YOUR INSTRUCTIONS: From the entries, copy out every line in which the word "link" is found.

------ INFORMATION SHOWN ------

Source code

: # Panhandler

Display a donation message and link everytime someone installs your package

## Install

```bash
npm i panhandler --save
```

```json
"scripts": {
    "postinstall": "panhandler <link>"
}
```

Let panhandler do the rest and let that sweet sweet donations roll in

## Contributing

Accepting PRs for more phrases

------

OUTPUT:
Display a donation message and link everytime someone installs your package
    "postinstall": "panhandler <link>"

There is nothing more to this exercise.